Are you familiar with online judge system for programming?
Some examples: SPOJ, Codechef, UVA, URI.

This report is about SPOJ. One thing that I like about SPOJ is that if you fill some requirements, you can create your own Problems for others to solve and a custom judge (which is optional for a problem).

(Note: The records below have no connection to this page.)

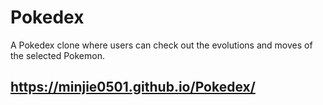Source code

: # Pokedex

A Pokedex clone where users can check out the evolutions and moves of the selected Pokemon.

## https://minjie0501.github.io/Pokedex/
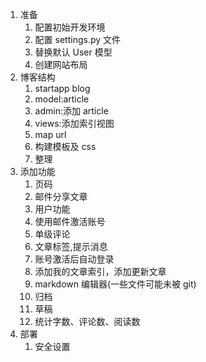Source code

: 1. 准备
    1. 配置初始开发环境
    2. 配置 settings.py 文件
    3. 替换默认 User 模型
    4. 创建网站布局
2. 博客结构
    1. startapp blog
    2. model:article
    3. admin:添加 article
    4. views:添加索引视图
    5. map url
    6. 构建模板及 css
    7. 整理
3. 添加功能
    1. 页码
    2. 邮件分享文章
    3. 用户功能
    4. 使用邮件激活账号
    5. 单级评论
    6. 文章标签,提示消息
    7. 账号激活后自动登录
    8. 添加我的文章索引，添加更新文章
    9. markdown 编辑器(一些文件可能未被 git)
    10. 归档
    11. 草稿
    12. 统计字数、评论数、阅读数
4. 部署
    1. 安全设置
    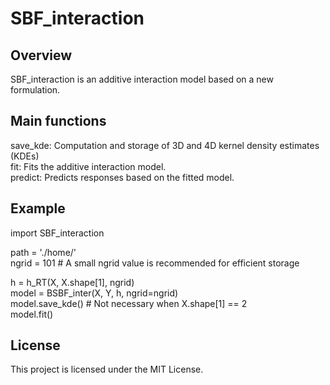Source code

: # SBF_interaction

## Overview
SBF_interaction is an additive interaction model based on a new formulation.

## Main functions
save_kde: Computation and storage of 3D and 4D kernel density estimates (KDEs) \
fit: Fits the additive interaction model. \
predict: Predicts responses based on the fitted model. 

## Example

import SBF_interaction

path = './home/' \
ngrid = 101  # A small ngrid value is recommended for efficient storage 

h = h_RT(X, X.shape[1], ngrid) \
model = BSBF_inter(X, Y, h, ngrid=ngrid) \
model.save_kde()  # Not necessary when X.shape[1] == 2 \
model.fit() 

## License
This project is licensed under the MIT License.
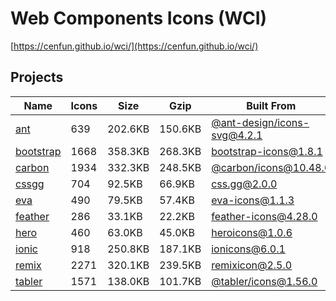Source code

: # Web Components Icons (WCI)

[https://cenfun.github.io/wci/](https://cenfun.github.io/wci/)
## Projects
|Name                            |Icons     |Size      |Gzip      |Built From                    
|--------------------------------|----------|----------|----------|------------------------------
|[ant](packages/ant)             |639       |202.6KB   |150.6KB   |[@ant-design/icons-svg@4.2.1](https://github.com/ant-design/ant-design-icons)
|[bootstrap](packages/bootstrap) |1668      |358.3KB   |268.3KB   |[bootstrap-icons@1.8.1](https://github.com/twbs/icons)
|[carbon](packages/carbon)       |1934      |332.3KB   |248.5KB   |[@carbon/icons@10.48.0](https://github.com/carbon-design-system/carbon)
|[cssgg](packages/cssgg)         |704       |92.5KB    |66.9KB    |[css.gg@2.0.0](https://github.com/astrit/css.gg)
|[eva](packages/eva)             |490       |79.5KB    |57.4KB    |[eva-icons@1.1.3](https://github.com/akveo/eva-icons)
|[feather](packages/feather)     |286       |33.1KB    |22.2KB    |[feather-icons@4.28.0](https://github.com/feathericons/feather)
|[hero](packages/hero)           |460       |63.0KB    |45.0KB    |[heroicons@1.0.6](https://github.com/tailwindlabs/heroicons)
|[ionic](packages/ionic)         |918       |250.8KB   |187.1KB   |[ionicons@6.0.1](https://github.com/ionic-team/ionicons)
|[remix](packages/remix)         |2271      |320.1KB   |239.5KB   |[remixicon@2.5.0](https://github.com/Remix-Design/RemixIcon)
|[tabler](packages/tabler)       |1571      |138.0KB   |101.7KB   |[@tabler/icons@1.56.0](https://github.com/tabler/tabler-icons)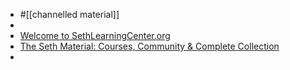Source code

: - #[[channelled material]]
-
- [Welcome to SethLearningCenter.org](https://www.sethlearningcenter.org/)
- [The Seth Material: Courses, Community & Complete Collection](https://sethcenter.com/)
-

That said (written), I created a Problem in which the user has a set of scrambled Rubik's cube to solve (using any programming language), called God Number is 20. Originally, there was 51 fixed cubes to be solved, pre-generated (in my computer) using 50 random moves each. Also, I created a custom judge to check that any valid solution generated by the user would be accepted (I put a lot of effort on it, since I run into programming problems, cubing problems, SPOJ problems...).

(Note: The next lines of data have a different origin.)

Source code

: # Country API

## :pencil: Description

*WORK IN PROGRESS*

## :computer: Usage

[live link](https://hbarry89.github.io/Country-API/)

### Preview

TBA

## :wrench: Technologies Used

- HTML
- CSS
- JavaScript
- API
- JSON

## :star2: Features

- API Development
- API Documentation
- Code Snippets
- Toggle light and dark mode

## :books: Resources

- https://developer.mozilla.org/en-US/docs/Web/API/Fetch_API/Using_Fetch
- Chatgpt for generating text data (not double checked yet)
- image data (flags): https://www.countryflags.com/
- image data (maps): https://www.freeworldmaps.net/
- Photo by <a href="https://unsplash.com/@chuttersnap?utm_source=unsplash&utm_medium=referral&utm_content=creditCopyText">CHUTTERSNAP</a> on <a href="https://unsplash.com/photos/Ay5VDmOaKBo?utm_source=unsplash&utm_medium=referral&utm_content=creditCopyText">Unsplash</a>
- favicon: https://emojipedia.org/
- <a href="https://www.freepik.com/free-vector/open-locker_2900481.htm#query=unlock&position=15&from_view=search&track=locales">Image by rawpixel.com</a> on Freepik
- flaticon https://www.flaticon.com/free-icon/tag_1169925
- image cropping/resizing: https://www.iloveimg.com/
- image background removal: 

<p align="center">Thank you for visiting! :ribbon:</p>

The problem ranks the competitors based on the number of moves for the entire set of cubes. So, fewer moves is better. A user got a score of 1034 (which means 1034/51 = 20,3 moves/cube). 

Now the cheating comes.
The input (random cubes) was not meant to be known by any user (user can't even have access to s/his own output), but a user _guessed_ the input. How? Well, it was clever and painstaking. Since the set of cubes was fixed, every time a program was sent, the cube position (stickers) would be in the same place. I started suspecting when two solutions scored 889 (889/51 = 17,4 moves/cube), perfect score.

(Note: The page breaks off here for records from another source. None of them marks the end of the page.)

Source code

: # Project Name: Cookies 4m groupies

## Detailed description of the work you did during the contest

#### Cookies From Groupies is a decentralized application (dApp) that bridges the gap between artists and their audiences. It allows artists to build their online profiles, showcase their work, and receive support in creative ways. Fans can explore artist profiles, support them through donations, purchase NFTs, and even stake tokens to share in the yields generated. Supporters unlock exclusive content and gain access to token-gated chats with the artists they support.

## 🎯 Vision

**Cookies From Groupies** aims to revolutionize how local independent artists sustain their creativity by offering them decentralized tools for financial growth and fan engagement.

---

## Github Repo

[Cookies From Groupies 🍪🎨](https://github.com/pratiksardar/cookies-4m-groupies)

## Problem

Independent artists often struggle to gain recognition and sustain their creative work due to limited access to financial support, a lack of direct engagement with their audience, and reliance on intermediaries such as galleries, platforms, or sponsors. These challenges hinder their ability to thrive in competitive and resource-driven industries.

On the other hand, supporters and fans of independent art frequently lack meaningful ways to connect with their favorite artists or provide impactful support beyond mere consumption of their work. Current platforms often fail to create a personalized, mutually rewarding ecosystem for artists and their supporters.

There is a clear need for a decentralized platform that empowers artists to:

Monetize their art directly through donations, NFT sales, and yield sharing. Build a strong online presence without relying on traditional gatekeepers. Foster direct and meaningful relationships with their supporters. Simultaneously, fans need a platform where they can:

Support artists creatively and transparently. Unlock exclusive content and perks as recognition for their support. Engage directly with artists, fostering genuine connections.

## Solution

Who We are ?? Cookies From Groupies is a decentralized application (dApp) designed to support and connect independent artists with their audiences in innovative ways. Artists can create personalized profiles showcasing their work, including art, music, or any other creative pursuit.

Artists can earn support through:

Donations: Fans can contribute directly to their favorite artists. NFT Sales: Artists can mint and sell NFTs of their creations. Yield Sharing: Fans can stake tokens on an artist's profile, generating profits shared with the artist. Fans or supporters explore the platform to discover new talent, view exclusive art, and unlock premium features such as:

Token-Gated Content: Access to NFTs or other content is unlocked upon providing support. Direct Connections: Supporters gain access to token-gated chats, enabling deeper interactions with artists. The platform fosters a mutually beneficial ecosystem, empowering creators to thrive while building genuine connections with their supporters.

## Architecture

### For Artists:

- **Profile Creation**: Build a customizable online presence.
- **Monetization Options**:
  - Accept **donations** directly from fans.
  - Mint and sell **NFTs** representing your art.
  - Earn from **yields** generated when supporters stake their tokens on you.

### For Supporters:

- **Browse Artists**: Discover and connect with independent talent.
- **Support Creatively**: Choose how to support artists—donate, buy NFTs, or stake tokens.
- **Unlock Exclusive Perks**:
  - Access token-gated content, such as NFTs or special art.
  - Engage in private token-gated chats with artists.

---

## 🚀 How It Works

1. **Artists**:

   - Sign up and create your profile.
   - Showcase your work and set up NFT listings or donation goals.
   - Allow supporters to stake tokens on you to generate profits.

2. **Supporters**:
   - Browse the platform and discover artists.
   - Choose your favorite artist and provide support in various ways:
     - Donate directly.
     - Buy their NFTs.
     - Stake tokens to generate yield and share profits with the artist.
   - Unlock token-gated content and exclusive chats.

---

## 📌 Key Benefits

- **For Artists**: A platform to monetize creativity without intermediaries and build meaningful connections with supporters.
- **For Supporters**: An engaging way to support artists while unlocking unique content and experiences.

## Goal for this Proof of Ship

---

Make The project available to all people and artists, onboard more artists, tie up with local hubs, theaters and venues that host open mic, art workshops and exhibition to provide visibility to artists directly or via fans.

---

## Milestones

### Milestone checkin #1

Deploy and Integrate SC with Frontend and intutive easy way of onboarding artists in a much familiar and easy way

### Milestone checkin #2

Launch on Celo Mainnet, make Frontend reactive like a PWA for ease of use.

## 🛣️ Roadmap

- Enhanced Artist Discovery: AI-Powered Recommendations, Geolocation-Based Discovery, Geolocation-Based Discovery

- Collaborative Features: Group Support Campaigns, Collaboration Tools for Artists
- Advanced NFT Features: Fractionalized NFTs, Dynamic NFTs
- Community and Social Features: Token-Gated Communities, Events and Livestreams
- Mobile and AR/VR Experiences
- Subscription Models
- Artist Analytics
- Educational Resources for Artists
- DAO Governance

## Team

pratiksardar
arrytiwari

Since I am the problem setter, I have access to the source code. Taking a look at it, the first statement was:


```
/** This is Stefan Pochmann's public code and all the credit goes to him. We thank him for this beautiful implementation. **/
```

A decided to find Pochmann in Facebook. He was kind (and helpful) enough to state that he did have a program written for a contest, but it would not produce the perfect score. He came up with this crazy idea for guessing the input:

Suppose you have a solution (any method) for the problem where you get a score of 2000. Then, you change the program (to be submitted again) to do the following:
*if the first sticker is Green, you add U2 U2 (The cube is still solved, and you can observe your score change to 2002)
*if the first sticker is Yellow, you add U2 U2 U2 U2 (score will be 2004).
*if the first sticker is White, add (U2 U2 U2 U2 U2 U2 score will be 2006).
*etc

In this way, one can guess the sticker by observing how the score changed. Actually, a program can guess more than 1 sticker at a time. Since there was 51 cubes, the cheater would have to guess at most 51*54 = 2754 stickers.

I was surprised when I observed that other solutions, with ridiculous high scores (remember, high is bad) produced a lot of F2 F2..., just like Pochmann predicted.






Don't get me wrong. I have a big respect for this user who put effort on this, but this was not what the contest was meant for. I decided to change the judge. Currently, it generates 51 random cubes, using 30 random moves each (actually, 1 cube uses 2 moves) and all the submissions were rejudge in this new judge. There's no way to guess input now, since it changes for each submission. After the submission, the user can have access to the random moves produced by the judge.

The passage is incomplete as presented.